Brand Erspo Unggah Permintaan Maaf Usai Kontroversi Gandeng Azizah Salsha di JFW 2026
Brand Erspo Unggah Permintaan Maaf Usai Kontroversi Gandeng Azizah Salsha di JFW 2026

ISPtimes.com – Brand olahraga lokal Erspo mendapat sorotan tajam dan kritikan luas dari warganet setelah memilih Azizah Salsha sebagai salah satu muse model mereka dalam acara Jakarta Fashion Week 2026.

Pemilihan Azizah, yang tengah menjadi perbincangan publik setelah digugat cerai oleh Pratama Arhan pada bulan September 2025, mendapat respons negatif yang cukup besar hingga ada seruan untuk memboikot brand tersebut.

Bacaan Lainnya

Warganet meminta agar Erspo menerapkan cancel culture terhadap Azizah Salsha. Mereka menilai Azizah tidak pantas dijadikan contoh talet atau muse bagi masyarakat.

Di acara JFW 2026, Azizah tampil memperkenalkan koleksi pakaian olahraga padel dari Erspo dengan gaya yang tetap sporty dan stylish. Ia memakai crop tank top putih yang dipadukan dengan rok mini berwarna hijau toska yang menonjolkan citra sporty dari koleksi terbaru Erspo.

Namun, warganet justru menyoroti pemilihan Azizah sebagai muse dan mempertanyakan alasan brand tersebut memilih sosok yang sedang dalam sorotan masalah pribadi dan hubungan asmara yang juga menjadi bahan pergunjingan publik.
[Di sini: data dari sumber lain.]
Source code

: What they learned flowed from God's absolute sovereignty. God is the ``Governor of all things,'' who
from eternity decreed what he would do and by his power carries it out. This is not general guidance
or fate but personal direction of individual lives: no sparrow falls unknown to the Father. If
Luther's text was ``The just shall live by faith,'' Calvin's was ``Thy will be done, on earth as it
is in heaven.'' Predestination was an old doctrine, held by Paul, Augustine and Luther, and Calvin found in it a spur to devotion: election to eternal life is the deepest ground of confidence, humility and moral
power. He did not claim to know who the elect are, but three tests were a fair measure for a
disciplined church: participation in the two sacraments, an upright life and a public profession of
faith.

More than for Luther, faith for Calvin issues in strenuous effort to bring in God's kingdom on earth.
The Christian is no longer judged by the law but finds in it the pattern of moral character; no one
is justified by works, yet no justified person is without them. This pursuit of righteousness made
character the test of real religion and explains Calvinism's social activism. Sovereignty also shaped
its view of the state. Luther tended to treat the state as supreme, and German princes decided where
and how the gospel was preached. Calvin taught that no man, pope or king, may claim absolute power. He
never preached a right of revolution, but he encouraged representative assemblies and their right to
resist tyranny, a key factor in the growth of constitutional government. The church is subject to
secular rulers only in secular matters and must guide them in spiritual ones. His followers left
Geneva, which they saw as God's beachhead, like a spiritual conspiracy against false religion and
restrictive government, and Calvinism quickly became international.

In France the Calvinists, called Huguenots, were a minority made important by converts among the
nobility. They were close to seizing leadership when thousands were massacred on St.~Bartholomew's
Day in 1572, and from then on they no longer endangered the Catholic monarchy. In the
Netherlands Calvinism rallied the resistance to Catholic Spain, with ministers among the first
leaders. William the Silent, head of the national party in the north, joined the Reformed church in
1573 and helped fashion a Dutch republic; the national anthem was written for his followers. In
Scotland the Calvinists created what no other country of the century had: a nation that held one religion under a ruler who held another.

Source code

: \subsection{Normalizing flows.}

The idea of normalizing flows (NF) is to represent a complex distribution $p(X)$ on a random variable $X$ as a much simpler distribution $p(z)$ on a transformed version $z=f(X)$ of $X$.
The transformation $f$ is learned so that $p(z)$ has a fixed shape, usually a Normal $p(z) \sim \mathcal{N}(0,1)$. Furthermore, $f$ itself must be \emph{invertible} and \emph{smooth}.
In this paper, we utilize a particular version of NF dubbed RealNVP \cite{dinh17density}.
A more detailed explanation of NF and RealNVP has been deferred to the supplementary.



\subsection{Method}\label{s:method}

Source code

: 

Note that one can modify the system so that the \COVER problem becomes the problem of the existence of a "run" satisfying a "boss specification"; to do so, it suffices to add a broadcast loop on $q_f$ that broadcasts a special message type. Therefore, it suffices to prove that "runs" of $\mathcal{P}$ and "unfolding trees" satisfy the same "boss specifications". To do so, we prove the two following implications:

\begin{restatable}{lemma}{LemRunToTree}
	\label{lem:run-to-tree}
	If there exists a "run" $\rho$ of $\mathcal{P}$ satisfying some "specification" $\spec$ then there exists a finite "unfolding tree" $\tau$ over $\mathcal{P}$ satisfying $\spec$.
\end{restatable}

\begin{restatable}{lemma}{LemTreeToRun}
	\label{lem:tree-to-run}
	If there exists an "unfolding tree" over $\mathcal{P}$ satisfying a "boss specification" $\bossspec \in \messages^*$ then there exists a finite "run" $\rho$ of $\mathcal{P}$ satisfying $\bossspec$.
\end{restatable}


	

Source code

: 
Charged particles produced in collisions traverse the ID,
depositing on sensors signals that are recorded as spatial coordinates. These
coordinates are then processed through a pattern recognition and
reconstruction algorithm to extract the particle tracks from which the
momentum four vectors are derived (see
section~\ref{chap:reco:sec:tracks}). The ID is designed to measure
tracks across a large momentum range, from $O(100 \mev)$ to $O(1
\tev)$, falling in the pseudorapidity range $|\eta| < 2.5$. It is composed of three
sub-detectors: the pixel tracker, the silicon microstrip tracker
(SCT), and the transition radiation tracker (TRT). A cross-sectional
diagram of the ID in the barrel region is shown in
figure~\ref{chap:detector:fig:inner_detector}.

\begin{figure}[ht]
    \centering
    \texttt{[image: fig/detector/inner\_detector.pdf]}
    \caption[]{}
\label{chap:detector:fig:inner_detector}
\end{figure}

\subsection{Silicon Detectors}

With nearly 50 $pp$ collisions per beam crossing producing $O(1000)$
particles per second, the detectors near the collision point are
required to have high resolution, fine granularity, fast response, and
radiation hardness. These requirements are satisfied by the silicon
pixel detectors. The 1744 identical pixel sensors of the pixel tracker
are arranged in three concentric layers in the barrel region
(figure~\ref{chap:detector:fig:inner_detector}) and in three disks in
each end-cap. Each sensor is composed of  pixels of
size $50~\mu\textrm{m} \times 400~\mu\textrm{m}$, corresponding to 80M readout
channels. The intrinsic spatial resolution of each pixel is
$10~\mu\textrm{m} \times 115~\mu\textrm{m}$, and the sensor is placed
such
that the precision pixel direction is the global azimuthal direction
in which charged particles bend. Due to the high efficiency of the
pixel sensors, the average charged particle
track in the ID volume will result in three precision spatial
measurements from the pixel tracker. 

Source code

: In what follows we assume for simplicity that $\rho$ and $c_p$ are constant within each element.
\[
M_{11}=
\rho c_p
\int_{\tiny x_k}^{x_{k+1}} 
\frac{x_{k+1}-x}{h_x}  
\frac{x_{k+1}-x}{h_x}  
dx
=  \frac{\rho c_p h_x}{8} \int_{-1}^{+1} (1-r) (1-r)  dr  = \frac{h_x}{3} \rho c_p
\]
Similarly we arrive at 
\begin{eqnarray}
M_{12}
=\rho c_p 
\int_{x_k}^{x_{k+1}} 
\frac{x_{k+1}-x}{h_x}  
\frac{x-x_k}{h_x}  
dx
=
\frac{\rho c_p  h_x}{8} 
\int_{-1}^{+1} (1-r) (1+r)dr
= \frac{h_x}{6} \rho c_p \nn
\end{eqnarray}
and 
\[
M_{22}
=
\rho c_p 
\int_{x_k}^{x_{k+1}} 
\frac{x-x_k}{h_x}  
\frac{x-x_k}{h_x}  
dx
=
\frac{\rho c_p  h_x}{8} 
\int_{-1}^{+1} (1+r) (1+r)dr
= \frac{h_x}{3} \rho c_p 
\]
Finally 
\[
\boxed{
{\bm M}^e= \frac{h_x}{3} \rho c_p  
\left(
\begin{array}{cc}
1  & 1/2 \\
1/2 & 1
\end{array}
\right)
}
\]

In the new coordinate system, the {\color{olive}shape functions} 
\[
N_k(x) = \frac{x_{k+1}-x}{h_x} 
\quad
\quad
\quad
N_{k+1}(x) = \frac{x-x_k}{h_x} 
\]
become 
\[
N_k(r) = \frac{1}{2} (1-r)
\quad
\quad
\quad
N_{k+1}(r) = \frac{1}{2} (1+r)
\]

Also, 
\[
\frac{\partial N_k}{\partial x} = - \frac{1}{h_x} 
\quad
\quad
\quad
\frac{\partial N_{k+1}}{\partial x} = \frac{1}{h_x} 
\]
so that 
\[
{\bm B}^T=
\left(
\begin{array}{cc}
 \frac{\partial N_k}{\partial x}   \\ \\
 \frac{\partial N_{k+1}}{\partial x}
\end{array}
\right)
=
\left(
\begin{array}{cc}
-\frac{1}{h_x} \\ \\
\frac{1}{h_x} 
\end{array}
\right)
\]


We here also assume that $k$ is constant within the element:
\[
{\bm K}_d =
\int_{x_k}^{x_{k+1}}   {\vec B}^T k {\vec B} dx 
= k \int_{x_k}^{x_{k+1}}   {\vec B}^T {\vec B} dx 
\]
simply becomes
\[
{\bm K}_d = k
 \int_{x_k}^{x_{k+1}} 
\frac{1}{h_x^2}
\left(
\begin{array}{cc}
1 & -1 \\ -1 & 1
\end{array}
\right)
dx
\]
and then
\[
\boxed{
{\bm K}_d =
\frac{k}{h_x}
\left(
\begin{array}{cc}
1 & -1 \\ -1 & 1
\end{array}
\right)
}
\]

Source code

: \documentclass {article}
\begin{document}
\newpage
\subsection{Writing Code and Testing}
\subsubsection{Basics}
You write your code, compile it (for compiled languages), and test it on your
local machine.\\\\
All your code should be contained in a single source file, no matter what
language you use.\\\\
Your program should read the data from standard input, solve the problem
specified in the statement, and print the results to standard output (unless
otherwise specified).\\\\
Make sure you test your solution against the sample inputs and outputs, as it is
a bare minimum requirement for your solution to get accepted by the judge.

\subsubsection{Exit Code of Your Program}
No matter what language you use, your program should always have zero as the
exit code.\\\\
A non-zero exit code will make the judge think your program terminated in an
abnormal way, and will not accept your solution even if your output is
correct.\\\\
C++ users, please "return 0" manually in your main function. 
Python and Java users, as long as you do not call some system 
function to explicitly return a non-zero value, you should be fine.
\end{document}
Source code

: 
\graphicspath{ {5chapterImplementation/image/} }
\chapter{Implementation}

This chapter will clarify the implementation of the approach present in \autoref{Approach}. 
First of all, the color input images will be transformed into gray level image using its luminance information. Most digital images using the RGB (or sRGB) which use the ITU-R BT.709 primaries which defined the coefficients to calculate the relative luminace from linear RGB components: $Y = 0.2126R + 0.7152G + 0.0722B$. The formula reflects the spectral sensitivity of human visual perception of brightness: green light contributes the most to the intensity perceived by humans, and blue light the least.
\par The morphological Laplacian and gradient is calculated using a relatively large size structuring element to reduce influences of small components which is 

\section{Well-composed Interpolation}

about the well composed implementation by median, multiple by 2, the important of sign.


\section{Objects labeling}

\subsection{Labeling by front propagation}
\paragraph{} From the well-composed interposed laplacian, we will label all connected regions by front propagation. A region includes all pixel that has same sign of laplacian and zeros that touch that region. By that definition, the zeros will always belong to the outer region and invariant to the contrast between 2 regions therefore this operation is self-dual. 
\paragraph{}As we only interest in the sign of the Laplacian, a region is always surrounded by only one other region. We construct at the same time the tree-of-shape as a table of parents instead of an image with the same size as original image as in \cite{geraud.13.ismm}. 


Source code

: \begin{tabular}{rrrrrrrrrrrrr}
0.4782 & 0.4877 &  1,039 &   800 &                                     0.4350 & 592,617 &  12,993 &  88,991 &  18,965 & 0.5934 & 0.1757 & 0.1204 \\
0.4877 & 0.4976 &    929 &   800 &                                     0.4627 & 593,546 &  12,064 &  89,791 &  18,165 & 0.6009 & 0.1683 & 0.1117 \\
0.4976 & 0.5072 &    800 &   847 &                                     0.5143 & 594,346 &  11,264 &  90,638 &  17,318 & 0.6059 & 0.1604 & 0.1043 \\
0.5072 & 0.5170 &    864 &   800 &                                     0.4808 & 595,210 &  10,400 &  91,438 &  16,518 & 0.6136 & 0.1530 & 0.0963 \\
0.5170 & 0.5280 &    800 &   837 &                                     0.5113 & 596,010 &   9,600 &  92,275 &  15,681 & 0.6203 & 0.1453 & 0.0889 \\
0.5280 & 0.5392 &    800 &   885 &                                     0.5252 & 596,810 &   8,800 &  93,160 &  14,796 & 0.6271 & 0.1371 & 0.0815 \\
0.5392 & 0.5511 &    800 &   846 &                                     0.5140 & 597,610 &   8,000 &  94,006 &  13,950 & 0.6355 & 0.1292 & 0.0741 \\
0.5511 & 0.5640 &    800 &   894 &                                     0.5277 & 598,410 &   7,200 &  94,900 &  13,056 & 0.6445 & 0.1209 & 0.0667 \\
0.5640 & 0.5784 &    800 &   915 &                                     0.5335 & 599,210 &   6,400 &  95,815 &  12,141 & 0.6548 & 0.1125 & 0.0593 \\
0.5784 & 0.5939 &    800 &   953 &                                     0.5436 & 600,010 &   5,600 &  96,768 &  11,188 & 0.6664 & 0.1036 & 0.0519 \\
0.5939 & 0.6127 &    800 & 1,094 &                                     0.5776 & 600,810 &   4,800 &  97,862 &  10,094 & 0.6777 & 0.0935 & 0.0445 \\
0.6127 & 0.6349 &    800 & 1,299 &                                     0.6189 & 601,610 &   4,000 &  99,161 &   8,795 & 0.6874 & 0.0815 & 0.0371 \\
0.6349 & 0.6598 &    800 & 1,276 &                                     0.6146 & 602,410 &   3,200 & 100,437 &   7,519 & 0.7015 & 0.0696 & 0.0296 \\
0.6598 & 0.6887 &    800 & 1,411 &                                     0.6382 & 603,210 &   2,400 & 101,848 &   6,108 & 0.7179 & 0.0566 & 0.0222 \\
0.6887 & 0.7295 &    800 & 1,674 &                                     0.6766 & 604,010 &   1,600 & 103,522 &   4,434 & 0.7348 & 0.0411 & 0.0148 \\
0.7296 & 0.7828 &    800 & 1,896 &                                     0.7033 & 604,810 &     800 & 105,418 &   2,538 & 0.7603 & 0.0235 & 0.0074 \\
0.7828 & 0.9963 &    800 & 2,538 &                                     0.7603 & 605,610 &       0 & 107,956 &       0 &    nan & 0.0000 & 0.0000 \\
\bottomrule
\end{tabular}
Kontroversi menjadi lebih panas ketika host siaran langsung Erspo di platform TikTok membuat pernyataan yang dianggap provokatif dengan mengatakan, “Komentar kalian tidak mematikan rezeki kami.”

Pernyataan ini dianggap memperburuk situasi dan menimbulkan kemarahan publik, sehingga video siaran langsung dan beberapa potongan yang mencakup perkataan tersebut langsung dihapus oleh pihak Erspo.

Menyikapi gelombangan kritik dan kontroversi yang terus berlanjut, Erspo akhirnya memberikan pernyataan resmi melalui akun TikTok @erspo.official pada 8 November 2025.

Dalam pernyataannya, mereka meminta maaf secara tulus atas keterlibatan beberapa talent dalam acara JFW, termasuk Azizah Salsha.

Erspo mengakui pengalaman ini menjadi pelajaran berharga untuk lebih memperketat proses seleksi talent di masa depan agar lebih hati-hati dan bertanggung jawab.